Input: arr[] = {1.0, 3.0, 6.0, 9.0, 12.0, 32.0}
Output: Yes
Explanation: The mean of given array is (1.0 + 3.0 + 6.0 + 9.0 + 12.0 + 32.0) / 6 = 10.5. 
Rearranging given array as {1.0, 3.0, 9.0, 12.0, 6.0, 32.0}, here median is (9.0 + 12.0) / 2 = 10.5

Input: arr[] = {8.0, 13.0, 15.0}
Output: No

 

Approach: The given problem can be solved by using Binary Search and Two Pointers approach. If size of arr[] is odd that means the median is a single element that can be searched by using Binary search. If array size is even then Two pointers approach can be used because then median will be composed of two elements. Follow the steps below to solve the given problem.

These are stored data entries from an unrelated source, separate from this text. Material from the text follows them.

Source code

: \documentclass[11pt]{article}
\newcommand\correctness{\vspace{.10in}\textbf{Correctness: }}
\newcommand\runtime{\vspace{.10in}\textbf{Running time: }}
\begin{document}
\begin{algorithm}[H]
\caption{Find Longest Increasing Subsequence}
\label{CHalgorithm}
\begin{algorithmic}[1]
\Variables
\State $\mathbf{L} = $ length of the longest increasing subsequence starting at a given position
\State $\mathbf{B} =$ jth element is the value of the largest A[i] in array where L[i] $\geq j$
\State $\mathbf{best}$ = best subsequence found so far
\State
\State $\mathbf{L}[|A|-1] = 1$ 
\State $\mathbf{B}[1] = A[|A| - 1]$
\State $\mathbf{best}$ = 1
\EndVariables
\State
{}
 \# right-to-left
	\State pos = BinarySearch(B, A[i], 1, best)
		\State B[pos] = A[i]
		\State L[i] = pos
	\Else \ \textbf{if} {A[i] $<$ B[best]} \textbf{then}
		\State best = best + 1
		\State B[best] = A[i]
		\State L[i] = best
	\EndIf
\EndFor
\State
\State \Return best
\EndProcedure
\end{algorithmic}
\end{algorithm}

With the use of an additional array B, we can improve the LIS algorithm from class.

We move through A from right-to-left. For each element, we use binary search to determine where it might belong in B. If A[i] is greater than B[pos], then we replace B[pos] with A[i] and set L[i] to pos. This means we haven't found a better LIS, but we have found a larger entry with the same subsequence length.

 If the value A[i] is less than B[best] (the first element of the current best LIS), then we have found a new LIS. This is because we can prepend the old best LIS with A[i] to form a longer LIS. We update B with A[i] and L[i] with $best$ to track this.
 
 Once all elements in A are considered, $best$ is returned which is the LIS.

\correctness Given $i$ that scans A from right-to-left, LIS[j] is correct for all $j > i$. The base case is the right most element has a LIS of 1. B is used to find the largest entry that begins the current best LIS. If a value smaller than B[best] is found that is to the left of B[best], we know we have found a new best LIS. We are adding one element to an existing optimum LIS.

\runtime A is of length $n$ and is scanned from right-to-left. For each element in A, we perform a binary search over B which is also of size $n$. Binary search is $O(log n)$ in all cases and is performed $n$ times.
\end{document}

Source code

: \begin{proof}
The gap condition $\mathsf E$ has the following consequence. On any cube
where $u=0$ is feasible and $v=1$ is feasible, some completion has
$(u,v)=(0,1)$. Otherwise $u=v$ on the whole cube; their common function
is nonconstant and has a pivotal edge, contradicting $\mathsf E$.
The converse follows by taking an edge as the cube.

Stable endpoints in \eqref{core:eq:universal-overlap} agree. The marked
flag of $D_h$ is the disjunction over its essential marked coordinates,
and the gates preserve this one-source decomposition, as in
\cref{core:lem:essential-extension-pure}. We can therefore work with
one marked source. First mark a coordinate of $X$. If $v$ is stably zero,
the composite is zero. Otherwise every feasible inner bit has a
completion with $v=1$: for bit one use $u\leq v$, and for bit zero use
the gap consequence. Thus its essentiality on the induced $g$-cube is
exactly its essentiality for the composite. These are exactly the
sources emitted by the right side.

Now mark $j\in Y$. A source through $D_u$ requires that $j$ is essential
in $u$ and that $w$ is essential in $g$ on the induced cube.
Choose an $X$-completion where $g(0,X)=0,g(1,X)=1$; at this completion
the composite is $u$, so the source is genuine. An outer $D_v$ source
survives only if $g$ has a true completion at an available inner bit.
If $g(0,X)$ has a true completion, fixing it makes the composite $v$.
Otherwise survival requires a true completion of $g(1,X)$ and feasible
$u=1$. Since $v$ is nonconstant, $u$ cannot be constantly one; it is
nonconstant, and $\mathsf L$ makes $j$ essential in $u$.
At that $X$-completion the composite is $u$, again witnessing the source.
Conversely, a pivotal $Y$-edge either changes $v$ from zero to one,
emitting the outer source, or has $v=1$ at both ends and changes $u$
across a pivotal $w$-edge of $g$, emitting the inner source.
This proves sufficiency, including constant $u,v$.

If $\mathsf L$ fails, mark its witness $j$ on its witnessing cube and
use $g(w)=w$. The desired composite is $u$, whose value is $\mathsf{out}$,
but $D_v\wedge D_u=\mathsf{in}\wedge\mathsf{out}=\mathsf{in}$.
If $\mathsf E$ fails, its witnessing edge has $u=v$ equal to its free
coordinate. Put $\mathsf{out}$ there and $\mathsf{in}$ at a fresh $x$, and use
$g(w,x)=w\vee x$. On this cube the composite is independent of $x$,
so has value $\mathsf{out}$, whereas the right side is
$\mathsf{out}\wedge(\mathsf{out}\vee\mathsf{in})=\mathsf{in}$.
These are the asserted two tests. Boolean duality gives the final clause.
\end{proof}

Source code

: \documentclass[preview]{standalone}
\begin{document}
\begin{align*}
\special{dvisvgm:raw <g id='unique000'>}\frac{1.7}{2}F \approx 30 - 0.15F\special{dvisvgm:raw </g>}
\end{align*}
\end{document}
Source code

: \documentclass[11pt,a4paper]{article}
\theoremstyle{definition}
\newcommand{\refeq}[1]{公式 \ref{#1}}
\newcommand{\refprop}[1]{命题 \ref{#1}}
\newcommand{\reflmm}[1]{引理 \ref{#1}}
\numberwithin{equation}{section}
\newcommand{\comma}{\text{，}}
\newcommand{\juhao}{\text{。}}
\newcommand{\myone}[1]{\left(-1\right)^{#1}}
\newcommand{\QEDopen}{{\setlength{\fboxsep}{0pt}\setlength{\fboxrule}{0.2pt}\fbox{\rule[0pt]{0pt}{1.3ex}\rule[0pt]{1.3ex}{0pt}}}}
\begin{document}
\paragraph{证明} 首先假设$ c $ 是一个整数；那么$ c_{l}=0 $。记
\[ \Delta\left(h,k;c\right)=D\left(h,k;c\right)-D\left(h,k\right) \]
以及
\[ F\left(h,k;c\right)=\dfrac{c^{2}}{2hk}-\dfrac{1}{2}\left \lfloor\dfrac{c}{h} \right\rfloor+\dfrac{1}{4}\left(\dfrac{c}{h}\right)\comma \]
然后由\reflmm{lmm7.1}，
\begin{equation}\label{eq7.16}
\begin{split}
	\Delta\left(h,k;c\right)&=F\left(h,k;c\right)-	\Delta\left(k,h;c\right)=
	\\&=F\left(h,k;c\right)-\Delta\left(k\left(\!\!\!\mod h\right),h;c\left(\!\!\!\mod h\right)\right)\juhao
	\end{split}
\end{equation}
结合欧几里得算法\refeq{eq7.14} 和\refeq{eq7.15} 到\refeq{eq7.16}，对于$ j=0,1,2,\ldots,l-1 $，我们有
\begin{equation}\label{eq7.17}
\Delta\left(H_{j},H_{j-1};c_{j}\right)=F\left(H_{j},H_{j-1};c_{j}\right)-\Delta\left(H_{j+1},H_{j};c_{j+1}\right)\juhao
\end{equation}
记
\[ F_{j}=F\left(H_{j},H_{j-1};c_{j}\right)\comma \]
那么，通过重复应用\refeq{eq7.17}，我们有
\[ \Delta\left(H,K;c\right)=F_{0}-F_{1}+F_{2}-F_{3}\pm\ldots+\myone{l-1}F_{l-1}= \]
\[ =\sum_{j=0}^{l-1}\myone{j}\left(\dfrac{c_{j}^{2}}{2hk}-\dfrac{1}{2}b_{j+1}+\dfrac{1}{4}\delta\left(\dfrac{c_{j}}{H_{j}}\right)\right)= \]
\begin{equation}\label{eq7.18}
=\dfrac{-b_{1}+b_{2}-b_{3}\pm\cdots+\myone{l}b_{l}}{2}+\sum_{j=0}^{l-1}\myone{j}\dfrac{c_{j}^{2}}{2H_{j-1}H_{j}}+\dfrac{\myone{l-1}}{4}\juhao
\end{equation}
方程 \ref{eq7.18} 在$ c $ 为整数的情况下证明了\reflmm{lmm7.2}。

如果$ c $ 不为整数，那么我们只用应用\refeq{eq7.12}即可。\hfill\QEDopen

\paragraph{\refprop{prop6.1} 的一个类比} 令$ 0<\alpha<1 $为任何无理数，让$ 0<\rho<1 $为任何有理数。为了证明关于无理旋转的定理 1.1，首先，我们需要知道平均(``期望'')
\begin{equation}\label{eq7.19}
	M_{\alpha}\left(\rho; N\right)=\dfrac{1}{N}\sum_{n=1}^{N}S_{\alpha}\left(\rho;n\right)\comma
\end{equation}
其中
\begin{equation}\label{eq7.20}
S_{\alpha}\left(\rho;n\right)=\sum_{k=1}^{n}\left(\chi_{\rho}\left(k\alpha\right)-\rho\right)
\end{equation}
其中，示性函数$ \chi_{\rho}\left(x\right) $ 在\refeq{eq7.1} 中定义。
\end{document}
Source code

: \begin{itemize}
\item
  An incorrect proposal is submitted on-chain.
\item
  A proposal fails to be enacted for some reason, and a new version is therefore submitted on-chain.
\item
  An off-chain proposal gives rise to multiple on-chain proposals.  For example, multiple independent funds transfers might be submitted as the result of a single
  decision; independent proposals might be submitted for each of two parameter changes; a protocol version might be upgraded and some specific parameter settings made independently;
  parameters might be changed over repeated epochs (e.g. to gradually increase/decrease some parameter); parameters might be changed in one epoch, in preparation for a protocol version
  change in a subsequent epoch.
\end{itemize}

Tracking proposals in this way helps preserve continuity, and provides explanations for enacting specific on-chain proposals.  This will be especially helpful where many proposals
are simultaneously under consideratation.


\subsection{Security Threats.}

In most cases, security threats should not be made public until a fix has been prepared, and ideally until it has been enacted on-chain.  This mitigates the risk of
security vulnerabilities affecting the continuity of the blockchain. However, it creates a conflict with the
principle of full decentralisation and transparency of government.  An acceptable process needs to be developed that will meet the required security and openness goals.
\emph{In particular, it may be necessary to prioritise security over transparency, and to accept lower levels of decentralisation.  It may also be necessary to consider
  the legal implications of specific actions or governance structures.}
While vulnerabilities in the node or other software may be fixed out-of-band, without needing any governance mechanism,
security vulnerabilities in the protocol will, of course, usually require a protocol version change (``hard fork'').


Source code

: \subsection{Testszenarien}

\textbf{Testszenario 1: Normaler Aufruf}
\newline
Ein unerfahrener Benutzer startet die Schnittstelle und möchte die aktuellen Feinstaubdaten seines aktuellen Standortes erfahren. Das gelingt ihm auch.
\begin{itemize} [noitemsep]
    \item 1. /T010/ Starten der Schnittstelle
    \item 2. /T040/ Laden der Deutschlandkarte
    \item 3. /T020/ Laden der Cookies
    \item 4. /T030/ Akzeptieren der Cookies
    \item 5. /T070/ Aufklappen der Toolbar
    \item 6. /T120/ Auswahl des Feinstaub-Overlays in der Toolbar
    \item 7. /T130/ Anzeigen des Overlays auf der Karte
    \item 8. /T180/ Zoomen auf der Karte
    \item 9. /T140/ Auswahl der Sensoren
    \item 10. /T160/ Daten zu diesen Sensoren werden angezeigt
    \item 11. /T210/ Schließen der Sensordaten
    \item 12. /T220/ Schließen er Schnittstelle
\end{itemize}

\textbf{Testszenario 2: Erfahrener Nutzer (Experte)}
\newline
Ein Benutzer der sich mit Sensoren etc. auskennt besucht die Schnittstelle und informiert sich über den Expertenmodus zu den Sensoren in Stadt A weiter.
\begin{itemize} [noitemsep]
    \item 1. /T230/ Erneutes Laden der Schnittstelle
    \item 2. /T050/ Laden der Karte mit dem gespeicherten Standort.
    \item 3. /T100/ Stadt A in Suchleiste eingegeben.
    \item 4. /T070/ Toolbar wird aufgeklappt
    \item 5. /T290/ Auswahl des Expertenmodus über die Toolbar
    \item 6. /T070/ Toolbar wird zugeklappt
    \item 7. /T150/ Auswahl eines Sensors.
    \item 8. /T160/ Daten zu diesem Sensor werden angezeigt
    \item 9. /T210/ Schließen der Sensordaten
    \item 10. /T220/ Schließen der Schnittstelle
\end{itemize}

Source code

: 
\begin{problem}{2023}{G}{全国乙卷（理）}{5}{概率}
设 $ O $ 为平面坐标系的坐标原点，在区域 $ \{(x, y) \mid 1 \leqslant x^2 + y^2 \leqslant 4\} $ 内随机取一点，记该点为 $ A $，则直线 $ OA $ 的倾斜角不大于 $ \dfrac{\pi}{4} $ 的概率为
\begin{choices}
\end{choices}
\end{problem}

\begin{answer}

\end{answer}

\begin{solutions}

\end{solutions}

  • Initialize a variable say, mean to store mean of arr[].
  • Check if the size of arr[] is even or odd.
    • if size of arr[] is even
      • Use Two Pointers approach to search two elements whose average = mean.
      • Initialize two pointers as i=0, j=n-1.
      • Perform two pointers approach to search for the median in arr[].
    • if size of arr[] is odd
      • Apply Binary Search to find if mean is present in arr[] or not.
  • If it is mean is found return Yes, otherwise No.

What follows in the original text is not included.